Serum Protein Profiles Differ with Adalimumab and Ustekinumab Treatment in Moderately to Severely Active Crohn’s Disease
Journal of Crohn's and Colitis, 2025
Venkat S., Zeeman M., Hart A., Bhagat S., Galbraith D., Hoops T., Ufberg P., Izanec J., Freeman T., Mcrae B., Shinzaki S., Jairath V., Panaccione R., Sands B., Branigan P.
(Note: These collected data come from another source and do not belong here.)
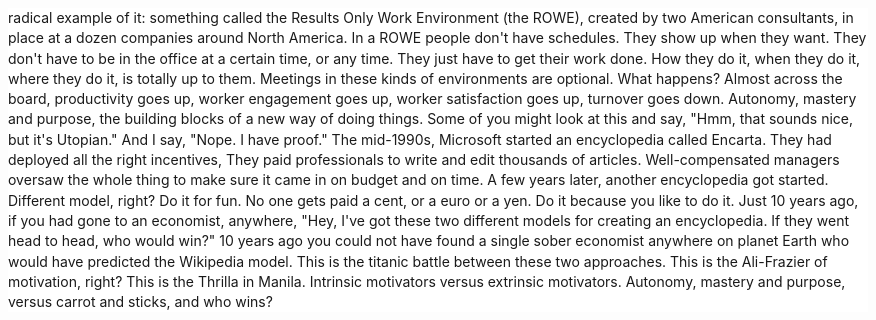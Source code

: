 radical example of it:
something called the Results Only
Work Environment (the ROWE),
created by two American consultants,
in place at a dozen companies
around North America.
In a ROWE people don&#39;t have schedules.
They show up when they want.
They don&#39;t have to be in the office
at a certain time, or any time.
They just have to get their work done.
How they do it, when they do it,
where they do it, is totally up to them.
Meetings in these kinds
of environments are optional.
What happens?
Almost across the board,
productivity goes up,
worker engagement goes up,
worker satisfaction goes up,
turnover goes down.
Autonomy, mastery and purpose,
the building blocks
of a new way of doing things.
Some of you might look at this and say,
&quot;Hmm, that sounds nice, but it&#39;s Utopian.&quot;
And I say, &quot;Nope.
I have proof.&quot;
The mid-1990s, Microsoft started
an encyclopedia called Encarta.
They had deployed
all the right incentives,
They paid professionals
to write and edit thousands of articles.
Well-compensated managers
oversaw the whole thing
to make sure it came in
on budget and on time.
A few years later,
another encyclopedia got started.
Different model, right?
Do it for fun.
No one gets paid a cent,
or a euro or a yen.
Do it because you like to do it.
Just 10 years ago,
if you had gone to an economist, anywhere,
&quot;Hey, I&#39;ve got these two different
models for creating an encyclopedia.
If they went head to head, who would win?&quot;
10 years ago you could not
have found a single sober economist
anywhere on planet Earth
who would have predicted
the Wikipedia model.
This is the titanic battle
between these two approaches.
This is the Ali-Frazier
of motivation, right?
This is the Thrilla in Manila.
Intrinsic motivators
versus extrinsic motivators.
Autonomy, mastery and purpose,
versus carrot and sticks, and who wins?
| Disease area | Application area | Sample type | Products |
|---|---|---|---|
Immunological & Inflammatory Diseases | Pathophysiology | Serum |  Olink Target 96 |
Abstract
Background and Aims
Adalimumab and ustekinumab are approved for the treatment of moderately to severely active Crohn’s disease (CD); however, comparative data assessing the mechanism of action of tumor necrosis factor (TNFα) and interleukin-12/23p40 blockade in a head-to-head, double-blind CD trial are not available. Here we compared inflammatory serum proteins of biologic-naive patients with moderately to severely active CD treated with adalimumab or ustekinumab who participated in the SEAVUE trial (NCT03464136).
Methods
Serum from CD patients receiving adalimumab (n = 195) or ustekinumab (n = 191), and a separate cohort of healthy controls (n = 40) was evaluated with a targeted inflammation panel, and a high sensitivity IL-22 assay. Differences in temporally regulated proteins were assessed at Weeks 16 and 52 in the context of study endpoints including clinical and endoscopic response.
Results
Expression levels of 79 inflammatory proteins were reliably measured in serum. At Week 0, before receiving study intervention, the overall cohort had similar serum proteomic expression profiles. At Weeks 16 and 52, following treatment with adalimumab or ustekinumab, distinct changes in serum proteins associated with inflammation were observed, including broader suppression of inflammation-related proteins by adalimumab and a reduction of IL-22 observed only with ustekinumab. Reduction of interferon-γ levels by ustekinumab at Week 52 was greater than adalimumab and associated with a decrease in fatigue.
Conclusions
Although patients receiving either adalimumab or ustekinumab reached similar rates of clinical remission at Week 52, the two therapies resulted in unique serum proteomic expression profiles reflecting mechanistic differences. Long-term treatment data is necessary to understand how differences in therapeutic mechanisms are associated with maintenance of remission and changes in patient reported outcomes in the context of inflammatory biomarkers.